What you have to do: Where in the data does the word "Ubuntu" appear? Find those lines and copy them.

Material for this task:
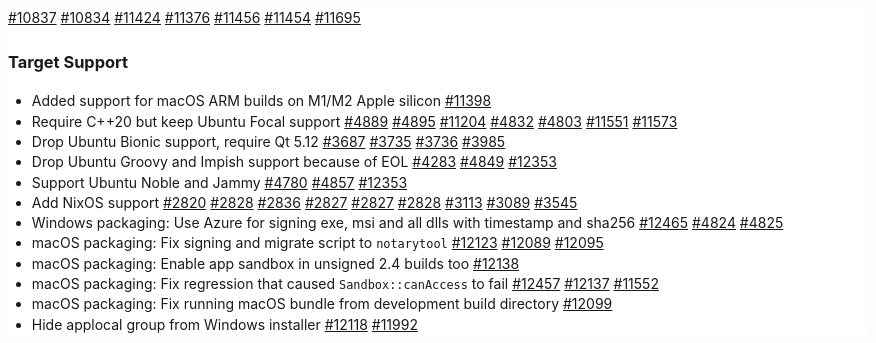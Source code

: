   [#10837](https://github.com/mixxxdj/mixxx/pull/10837)
  [#10834](https://github.com/mixxxdj/mixxx/issues/10834)
  [#11424](https://github.com/mixxxdj/mixxx/pull/11424) [#11376](https://github.com/mixxxdj/mixxx/pull/11376)
  [#11456](https://github.com/mixxxdj/mixxx/pull/11456) [#11454](https://github.com/mixxxdj/mixxx/issues/11454)
  [#11695](https://github.com/mixxxdj/mixxx/pull/11695)

### Target Support

* Added support for macOS ARM builds on M1/M2 Apple silicon [#11398](https://github.com/mixxxdj/mixxx/pull/11398)
* Require C++20 but keep Ubuntu Focal support
  [#4889](https://github.com/mixxxdj/mixxx/pull/4889)
  [#4895](https://github.com/mixxxdj/mixxx/pull/4895)
  [#11204](https://github.com/mixxxdj/mixxx/pull/11204)
  [#4832](https://github.com/mixxxdj/mixxx/pull/4832)
  [#4803](https://github.com/mixxxdj/mixxx/pull/4803)
  [#11551](https://github.com/mixxxdj/mixxx/issues/11551)
  [#11573](https://github.com/mixxxdj/mixxx/pull/11573)
* Drop Ubuntu Bionic support, require Qt 5.12
  [#3687](https://github.com/mixxxdj/mixxx/pull/3687)
  [#3735](https://github.com/mixxxdj/mixxx/pull/3735)
  [#3736](https://github.com/mixxxdj/mixxx/pull/3736)
  [#3985](https://github.com/mixxxdj/mixxx/pull/3985)
* Drop Ubuntu Groovy and Impish support because of EOL
  [#4283](https://github.com/mixxxdj/mixxx/pull/4283)
  [#4849](https://github.com/mixxxdj/mixxx/pull/4849)
  [#12353](https://github.com/mixxxdj/mixxx/pull/12353)
* Support Ubuntu Noble and Jammy
  [#4780](https://github.com/mixxxdj/mixxx/pull/4780)
  [#4857](https://github.com/mixxxdj/mixxx/pull/4857)
  [#12353](https://github.com/mixxxdj/mixxx/pull/12353)
* Add NixOS support
  [#2820](https://github.com/mixxxdj/mixxx/pull/2820)
  [#2828](https://github.com/mixxxdj/mixxx/pull/2828)
  [#2836](https://github.com/mixxxdj/mixxx/pull/2836)
  [#2827](https://github.com/mixxxdj/mixxx/pull/2827)
  [#2827](https://github.com/mixxxdj/mixxx/pull/2827)
  [#2828](https://github.com/mixxxdj/mixxx/pull/2828)
  [#3113](https://github.com/mixxxdj/mixxx/pull/3113)
  [#3089](https://github.com/mixxxdj/mixxx/pull/3089)
  [#3545](https://github.com/mixxxdj/mixxx/pull/3545)
* Windows packaging: Use Azure for signing exe, msi and all dlls with timestamp and sha256
  [#12465](https://github.com/mixxxdj/mixxx/pull/12465)
  [#4824](https://github.com/mixxxdj/mixxx/pull/4824)
  [#4825](https://github.com/mixxxdj/mixxx/pull/4825)
* macOS packaging: Fix signing and migrate script to `notarytool`
  [#12123](https://github.com/mixxxdj/mixxx/pull/12123)
  [#12089](https://github.com/mixxxdj/mixxx/issues/12089)
  [#12095](https://github.com/mixxxdj/mixxx/pull/12095)
* macOS packaging: Enable app sandbox in unsigned 2.4 builds too
  [#12138](https://github.com/mixxxdj/mixxx/pull/12138)
* macOS packaging: Fix regression that caused `Sandbox::canAccess` to fail
  [#12457](https://github.com/mixxxdj/mixxx/pull/12457)
  [#12137](https://github.com/mixxxdj/mixxx/issues/12137)
  [#11552](https://github.com/mixxxdj/mixxx/issues/11552)
* macOS packaging: Fix running macOS bundle from development build directory [#12099](https://github.com/mixxxdj/mixxx/pull/12099)
* Hide applocal group from Windows installer [#12118](https://github.com/mixxxdj/mixxx/pull/12118) [#11992](https://github.com/mixxxdj/mixxx/issues/11992)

Task result:
* Require C++20 but keep Ubuntu Focal support
* Drop Ubuntu Bionic support, require Qt 5.12
* Drop Ubuntu Groovy and Impish support because of EOL
* Support Ubuntu Noble and Jammy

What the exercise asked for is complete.